人気急上昇中の腕時計ブランド「ブランパン」を指揮するCEOマーク A.ハイエック氏にカンヌで聞いたフィフティ ファゾムス70周年への想い
9月24日、筆者はフランス・カンヌにいた。目的は、スイスの高級時計ブランド【ブランパン】の定番ダイバーズウオッチ「フィフティ ファゾムス」の70周年イベントを見届けるためだ。そのイベントに付随して、CEOのマーク A.ハイエック氏に話を聞くことができた。世界中から関係者を呼ぶほどの大規模なイベントを行った意義やブランパン オーシャン コミットメントへの考えを尋ねた。
フィフティ ファゾムスの過去/現在/未来を表した三部作
–2023年はフィフティ ファゾムスの誕生70周年ということで、昨晩(インタビューはイベント翌日に実施)記念モデルの最後を飾るAct3を披露されました。1月のフィフティ ファゾムス70周年記念 Act1から始まる3部作にはどのような意図があったのでしょうか? フィフティ ファゾムス70周年記念 Act1は20年前、私が着任したばかりのときにブランパンが発表したモデルにインスピレーションを受けたものです。実は、2003年に社長兼CEOになるまで私はフィフティ ファゾムスのことを知りませんでした。ブランドのアーカイブを調べてこれを見つけたときには、「ぜひ復活させなければ」と思いました。当時、世界の地域にちなんだシリーズ1/2/3という3本で展開したので、今年のAct1も同様の展開にしています。
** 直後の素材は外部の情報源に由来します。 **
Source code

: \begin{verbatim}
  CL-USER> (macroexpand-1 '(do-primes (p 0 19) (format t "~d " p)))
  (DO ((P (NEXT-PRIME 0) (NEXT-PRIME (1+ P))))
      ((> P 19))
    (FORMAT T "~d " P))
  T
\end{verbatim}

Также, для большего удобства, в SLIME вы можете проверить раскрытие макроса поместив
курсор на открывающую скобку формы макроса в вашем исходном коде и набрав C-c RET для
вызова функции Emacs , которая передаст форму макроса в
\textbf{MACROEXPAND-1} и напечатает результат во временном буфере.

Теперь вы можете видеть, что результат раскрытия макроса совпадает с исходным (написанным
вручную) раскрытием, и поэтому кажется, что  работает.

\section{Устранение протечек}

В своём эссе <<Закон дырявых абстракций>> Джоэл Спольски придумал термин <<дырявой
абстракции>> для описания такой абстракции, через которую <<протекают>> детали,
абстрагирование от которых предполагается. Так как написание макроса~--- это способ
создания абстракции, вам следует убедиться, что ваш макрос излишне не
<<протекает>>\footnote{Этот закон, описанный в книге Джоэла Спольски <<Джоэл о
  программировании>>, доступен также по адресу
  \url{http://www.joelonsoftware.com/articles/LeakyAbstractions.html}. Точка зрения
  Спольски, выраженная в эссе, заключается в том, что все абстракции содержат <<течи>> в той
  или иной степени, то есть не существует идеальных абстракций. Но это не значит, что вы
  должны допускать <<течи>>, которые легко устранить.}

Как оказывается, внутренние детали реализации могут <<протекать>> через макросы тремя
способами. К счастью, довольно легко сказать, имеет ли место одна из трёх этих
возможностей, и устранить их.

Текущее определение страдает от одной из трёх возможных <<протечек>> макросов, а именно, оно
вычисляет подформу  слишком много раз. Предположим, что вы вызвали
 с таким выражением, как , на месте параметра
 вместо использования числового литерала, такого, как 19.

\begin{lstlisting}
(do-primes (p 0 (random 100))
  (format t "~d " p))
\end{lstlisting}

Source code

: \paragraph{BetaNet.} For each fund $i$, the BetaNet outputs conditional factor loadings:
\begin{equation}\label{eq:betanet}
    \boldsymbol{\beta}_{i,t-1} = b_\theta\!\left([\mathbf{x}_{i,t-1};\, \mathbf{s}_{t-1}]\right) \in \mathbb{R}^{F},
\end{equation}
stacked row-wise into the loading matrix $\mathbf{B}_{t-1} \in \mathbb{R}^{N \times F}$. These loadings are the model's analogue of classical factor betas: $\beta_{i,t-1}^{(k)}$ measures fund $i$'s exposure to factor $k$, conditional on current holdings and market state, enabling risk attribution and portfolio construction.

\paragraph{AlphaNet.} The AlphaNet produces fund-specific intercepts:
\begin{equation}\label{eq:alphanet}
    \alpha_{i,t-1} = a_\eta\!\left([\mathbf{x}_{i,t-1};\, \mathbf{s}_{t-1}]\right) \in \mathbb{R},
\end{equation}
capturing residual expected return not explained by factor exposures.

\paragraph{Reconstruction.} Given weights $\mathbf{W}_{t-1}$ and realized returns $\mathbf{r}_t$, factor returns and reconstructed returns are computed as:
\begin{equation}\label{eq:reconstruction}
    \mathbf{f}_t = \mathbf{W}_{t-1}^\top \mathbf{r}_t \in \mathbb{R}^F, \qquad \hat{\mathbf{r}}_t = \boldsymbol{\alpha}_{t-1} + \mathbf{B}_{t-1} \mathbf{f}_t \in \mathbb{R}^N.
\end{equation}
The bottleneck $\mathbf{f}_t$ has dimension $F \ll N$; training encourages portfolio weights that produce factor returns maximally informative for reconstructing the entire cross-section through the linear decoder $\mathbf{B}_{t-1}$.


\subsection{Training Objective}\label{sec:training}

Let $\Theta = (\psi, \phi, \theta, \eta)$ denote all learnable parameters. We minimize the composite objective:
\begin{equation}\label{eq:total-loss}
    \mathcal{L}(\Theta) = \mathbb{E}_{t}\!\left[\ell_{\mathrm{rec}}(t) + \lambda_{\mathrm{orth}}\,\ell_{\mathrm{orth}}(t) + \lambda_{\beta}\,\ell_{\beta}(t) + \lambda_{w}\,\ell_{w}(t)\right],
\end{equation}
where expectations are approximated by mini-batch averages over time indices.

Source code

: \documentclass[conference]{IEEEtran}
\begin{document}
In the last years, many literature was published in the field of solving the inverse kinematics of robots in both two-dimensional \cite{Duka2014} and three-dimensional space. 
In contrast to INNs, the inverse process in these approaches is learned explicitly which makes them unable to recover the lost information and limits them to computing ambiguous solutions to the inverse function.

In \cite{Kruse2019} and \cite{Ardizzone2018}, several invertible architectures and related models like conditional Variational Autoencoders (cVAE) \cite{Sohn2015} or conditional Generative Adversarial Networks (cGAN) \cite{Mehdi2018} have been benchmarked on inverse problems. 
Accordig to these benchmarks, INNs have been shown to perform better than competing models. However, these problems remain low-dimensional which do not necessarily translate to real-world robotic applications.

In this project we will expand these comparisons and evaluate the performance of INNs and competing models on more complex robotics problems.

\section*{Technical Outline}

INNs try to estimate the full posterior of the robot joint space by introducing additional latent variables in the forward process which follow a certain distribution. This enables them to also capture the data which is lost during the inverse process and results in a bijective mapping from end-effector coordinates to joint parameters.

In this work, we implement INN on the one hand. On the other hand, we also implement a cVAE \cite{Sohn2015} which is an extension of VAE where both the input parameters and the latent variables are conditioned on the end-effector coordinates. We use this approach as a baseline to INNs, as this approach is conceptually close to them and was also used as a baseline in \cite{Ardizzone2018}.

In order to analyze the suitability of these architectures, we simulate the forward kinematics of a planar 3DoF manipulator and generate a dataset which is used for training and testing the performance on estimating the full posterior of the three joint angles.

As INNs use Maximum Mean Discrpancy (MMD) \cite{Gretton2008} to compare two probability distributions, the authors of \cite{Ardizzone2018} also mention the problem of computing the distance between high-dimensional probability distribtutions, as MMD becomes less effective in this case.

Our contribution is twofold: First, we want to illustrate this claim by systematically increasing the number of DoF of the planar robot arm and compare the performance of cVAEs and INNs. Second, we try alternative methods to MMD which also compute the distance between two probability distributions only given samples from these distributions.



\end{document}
ブランパンは、「アール・ド・ヴィーヴル(=暮らしの芸術)」の活動にも取り組んでおり、ミシュランガイドなど食文化の関連団体ともつながりが深い。イベントでは、3つ星レストランL’Oustau de Baumanièreのシェフ/グレン・ビエル氏(左)、2つ星レストランのオーナーシェフ/クリストファー・クータンソー氏(右)がマーク A.ハイエック氏(中)と共にAct3のアンヴェールを行った。(C)BLANCPAIN –リリースを受け取った際にオンライン限定とありましたが、受付開始から瞬く間に完売しましたよね。それから間もなく2月にAct2を発表しました。WATCHNAVIもありがたいことに日本からは唯一、ランギロア島での発表を取材させていただきました。 Act2については、今後より多くのダイバーが求めると思われる機能を開発しました。ランギロア島で体験していただいたように、今は「リブリーザー(※)」を使えばゆうに1時間以上の潜水が可能になります。そうしたダイビングツールの進化を受け、「フィフティ ファゾムス70周年記念 Act2 テック ゴンベッサ」では3時間の潜水時間を測れるようにしたのです。一方でいまはまだリブリーザーが広く浸透していないこともあり、必要とする人は少ないだろうと思っていました。正直に言って「これほどは売れないだろう」と。 ※リブリーザー=閉鎖式(または半閉鎖式)で呼吸を循環させる装置のこと。